### Task objective
Below are some records. Return exactly the lines from the one with "7.364781013753937 × 10^284 |" to the one with "3.960413684301546 × 10^285 |", and nothing else.

(Stored entries)
-=-=-

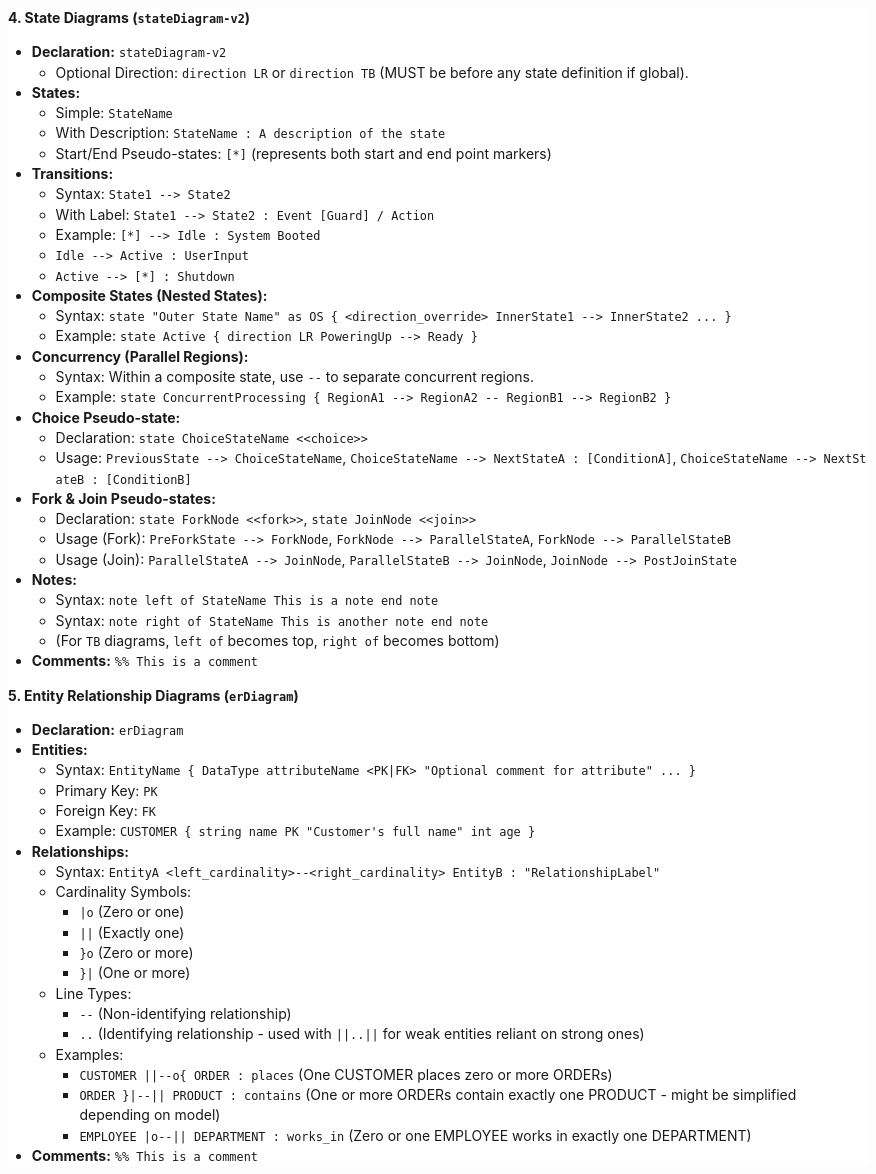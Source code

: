 **4. State Diagrams (`stateDiagram-v2`)**
   *   **Declaration:** `stateDiagram-v2`
       *   Optional Direction: `direction LR` or `direction TB` (MUST be before any state definition if global).
   *   **States:**
       *   Simple: `StateName`
       *   With Description: `StateName : A description of the state`
       *   Start/End Pseudo-states: `[*]` (represents both start and end point markers)
   *   **Transitions:**
       *   Syntax: `State1 --> State2`
       *   With Label: `State1 --> State2 : Event [Guard] / Action`
       *   Example: `[*] --> Idle : System Booted`
       *   `Idle --> Active : UserInput`
       *   `Active --> [*] : Shutdown`
   *   **Composite States (Nested States):**
       *   Syntax: `state "Outer State Name" as OS { <direction_override> InnerState1 --> InnerState2 ... }`
       *   Example: `state Active { direction LR PoweringUp --> Ready }`
   *   **Concurrency (Parallel Regions):**
       *   Syntax: Within a composite state, use `--` to separate concurrent regions.
       *   Example: `state ConcurrentProcessing { RegionA1 --> RegionA2 -- RegionB1 --> RegionB2 }`
   *   **Choice Pseudo-state:**
       *   Declaration: `state ChoiceStateName <<choice>>`
       *   Usage: `PreviousState --> ChoiceStateName`, `ChoiceStateName --> NextStateA : [ConditionA]`, `ChoiceStateName --> NextStateB : [ConditionB]`
   *   **Fork & Join Pseudo-states:**
       *   Declaration: `state ForkNode <<fork>>`, `state JoinNode <<join>>`
       *   Usage (Fork): `PreForkState --> ForkNode`, `ForkNode --> ParallelStateA`, `ForkNode --> ParallelStateB`
       *   Usage (Join): `ParallelStateA --> JoinNode`, `ParallelStateB --> JoinNode`, `JoinNode --> PostJoinState`
   *   **Notes:**
       *   Syntax: `note left of StateName This is a note end note`
       *   Syntax: `note right of StateName This is another note end note`
       *   (For `TB` diagrams, `left of` becomes top, `right of` becomes bottom)
   *   **Comments:** `%% This is a comment`

**5. Entity Relationship Diagrams (`erDiagram`)**
   *   **Declaration:** `erDiagram`
   *   **Entities:**
       *   Syntax: `EntityName { DataType attributeName <PK|FK> "Optional comment for attribute" ... }`
       *   Primary Key: `PK`
       *   Foreign Key: `FK`
       *   Example: `CUSTOMER { string name PK "Customer's full name" int age }`
   *   **Relationships:**
       *   Syntax: `EntityA <left_cardinality>--<right_cardinality> EntityB : "RelationshipLabel"`
       *   Cardinality Symbols:
           *   `|o` (Zero or one)
           *   `||` (Exactly one)
           *   `}o` (Zero or more)
           *   `}|` (One or more)
       *   Line Types:
           *   `--` (Non-identifying relationship)
           *   `..` (Identifying relationship - used with `||..||` for weak entities reliant on strong ones)
       *   Examples:
           *   `CUSTOMER ||--o{ ORDER : places` (One CUSTOMER places zero or more ORDERs)
           *   `ORDER }|--|| PRODUCT : contains` (One or more ORDERs contain exactly one PRODUCT - might be simplified depending on model)
           *   `EMPLOYEE |o--|| DEPARTMENT : works_in` (Zero or one EMPLOYEE works in exactly one DEPARTMENT)
   *   **Comments:** `%% This is a comment`
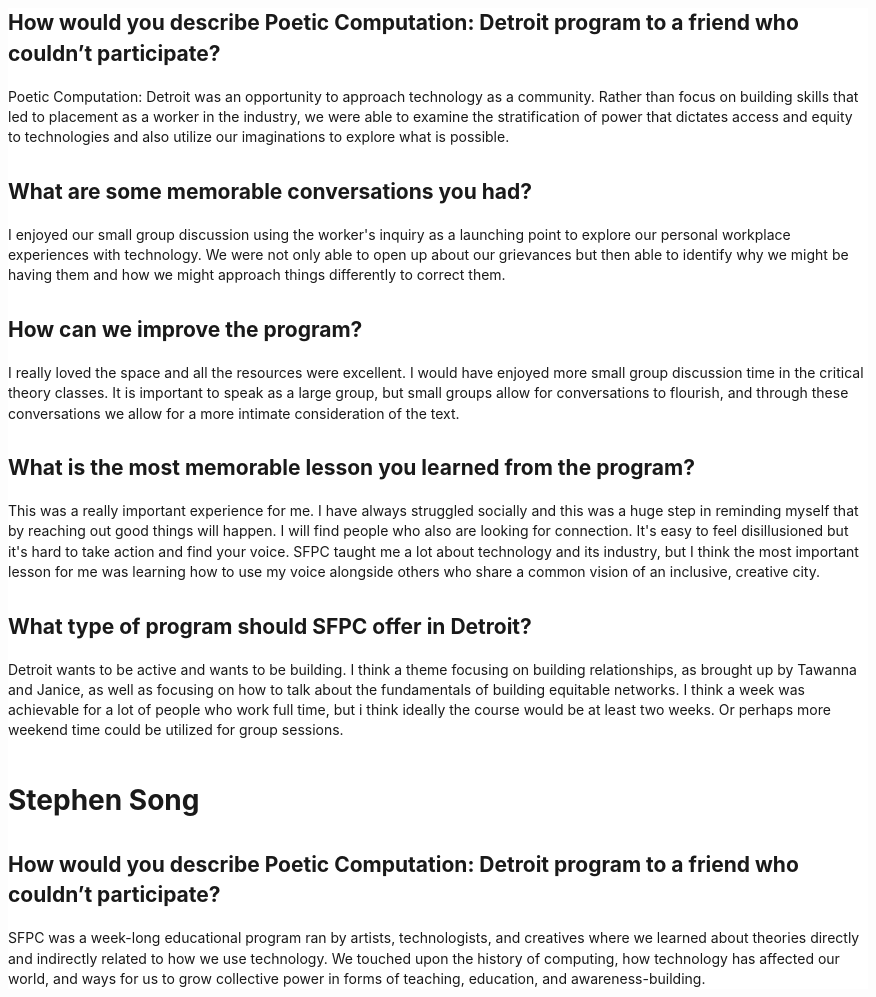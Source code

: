 ## How would you describe Poetic Computation: Detroit program to a friend who couldn’t participate?

 Poetic Computation: Detroit was an opportunity to approach technology as a community. Rather than focus on building skills that led to placement as a worker in the industry, we were able to examine the stratification of power that dictates access and equity to technologies and also utilize our imaginations to explore what is possible. 		 

## What are some memorable conversations you had?


I enjoyed our small group discussion using the worker's inquiry as a launching point to explore our personal workplace experiences with technology. We were not only able to open up about our grievances but then able to identify why we might be having them and how we might approach things differently to correct them.	 

## How can we improve the program?

I really loved the space and all the resources were excellent. I would have enjoyed more small group discussion time in the critical theory classes. It is important to speak as a large group, but small groups allow for conversations to flourish, and through these conversations we allow for a more intimate consideration of the text.	 

## What is the most memorable lesson you learned from the program?

This was a really important experience for me. I have always struggled socially and this was a huge step in reminding myself that by reaching out good things will happen. I will find people who also are looking for connection. It's easy to feel disillusioned but it's hard to take action and find your voice. SFPC taught me a lot about technology and its industry, but I think the most important lesson for me was learning how to use my voice alongside others who share a common vision of an inclusive, creative city.	 

## What type of program should SFPC offer in Detroit? 

Detroit wants to be active and wants to be building. I think a theme focusing on building relationships, as brought up by Tawanna and Janice, as well as focusing on how to talk about the fundamentals of building equitable networks. I think a week was achievable for a lot of people who work full time, but i think ideally the course would be at least two weeks. Or perhaps more weekend time could be utilized for group sessions.


# Stephen Song

## How would you describe Poetic Computation: Detroit program to a friend who couldn’t participate?

SFPC was a week-long educational program ran by artists, technologists, and creatives where we learned about theories directly and indirectly related to how we use technology. We touched upon the history of computing, how technology has affected our world, and ways for us to grow collective power in forms of teaching, education, and awareness-building.
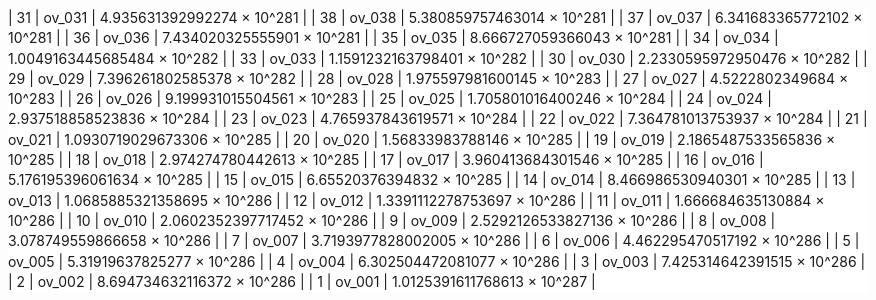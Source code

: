 | 31 | ov_031 | 4.935631392992274 × 10^281 |
| 38 | ov_038 | 5.380859757463014 × 10^281 |
| 37 | ov_037 | 6.341683365772102 × 10^281 |
| 36 | ov_036 | 7.434020325555901 × 10^281 |
| 35 | ov_035 | 8.666727059366043 × 10^281 |
| 34 | ov_034 | 1.0049163445685484 × 10^282 |
| 33 | ov_033 | 1.1591232163798401 × 10^282 |
| 30 | ov_030 | 2.2330595972950476 × 10^282 |
| 29 | ov_029 | 7.396261802585378 × 10^282 |
| 28 | ov_028 | 1.975597981600145 × 10^283 |
| 27 | ov_027 | 4.5222802349684 × 10^283 |
| 26 | ov_026 | 9.199931015504561 × 10^283 |
| 25 | ov_025 | 1.705801016400246 × 10^284 |
| 24 | ov_024 | 2.937518858523836 × 10^284 |
| 23 | ov_023 | 4.765937843619571 × 10^284 |
| 22 | ov_022 | 7.364781013753937 × 10^284 |
| 21 | ov_021 | 1.0930719029673306 × 10^285 |
| 20 | ov_020 | 1.56833983788146 × 10^285 |
| 19 | ov_019 | 2.1865487533565836 × 10^285 |
| 18 | ov_018 | 2.974274780442613 × 10^285 |
| 17 | ov_017 | 3.960413684301546 × 10^285 |
| 16 | ov_016 | 5.176195396061634 × 10^285 |
| 15 | ov_015 | 6.65520376394832 × 10^285 |
| 14 | ov_014 | 8.466986530940301 × 10^285 |
| 13 | ov_013 | 1.0685885321358695 × 10^286 |
| 12 | ov_012 | 1.3391112278753697 × 10^286 |
| 11 | ov_011 | 1.666684635130884 × 10^286 |
| 10 | ov_010 | 2.0602352397717452 × 10^286 |
| 9 | ov_009 | 2.5292126533827136 × 10^286 |
| 8 | ov_008 | 3.078749559866658 × 10^286 |
| 7 | ov_007 | 3.7193977828002005 × 10^286 |
| 6 | ov_006 | 4.462295470517192 × 10^286 |
| 5 | ov_005 | 5.31919637825277 × 10^286 |
| 4 | ov_004 | 6.302504472081077 × 10^286 |
| 3 | ov_003 | 7.425314642391515 × 10^286 |
| 2 | ov_002 | 8.694734632116372 × 10^286 |
| 1 | ov_001 | 1.0125391611768613 × 10^287 |

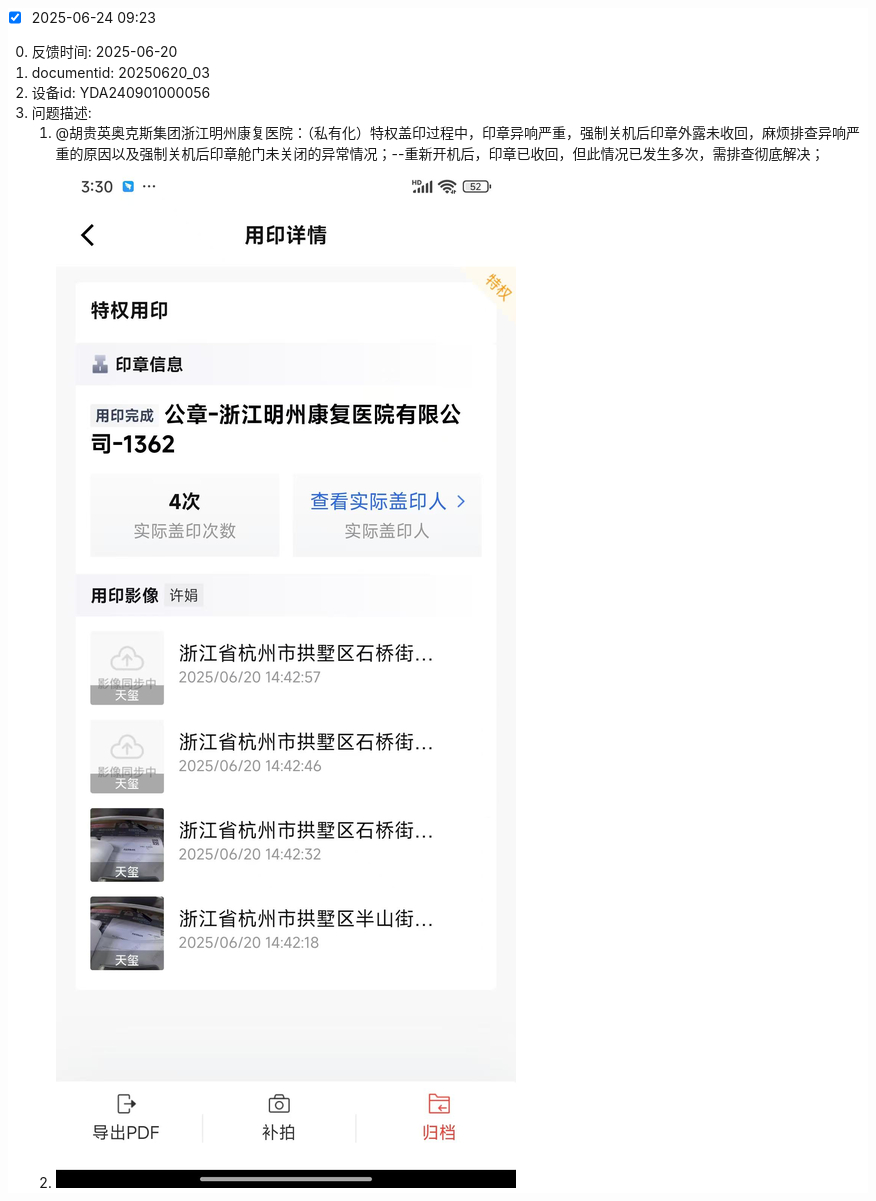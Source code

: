 - [x] 2025-06-24 09:23

0. 反馈时间: 2025-06-20
1. documentid: 20250620_03
2. 设备id: YDA240901000056
3. 问题描述:
   1. @胡贵英奥克斯集团浙江明州康复医院：（私有化）特权盖印过程中，印章异响严重，强制关机后印章外露未收回，麻烦排查异响严重的原因以及强制关机后印章舱门未关闭的异常情况；--重新开机后，印章已收回，但此情况已发生多次，需排查彻底解决；
   2. ![alt text](assets/image-20250624_092348-3401e5c3.png)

-=-=-

### Written solution
| 22 | ov_022 | 7.364781013753937 × 10^284 |
| 21 | ov_021 | 1.0930719029673306 × 10^285 |
| 20 | ov_020 | 1.56833983788146 × 10^285 |
| 19 | ov_019 | 2.1865487533565836 × 10^285 |
| 18 | ov_018 | 2.974274780442613 × 10^285 |
| 17 | ov_017 | 3.960413684301546 × 10^285 |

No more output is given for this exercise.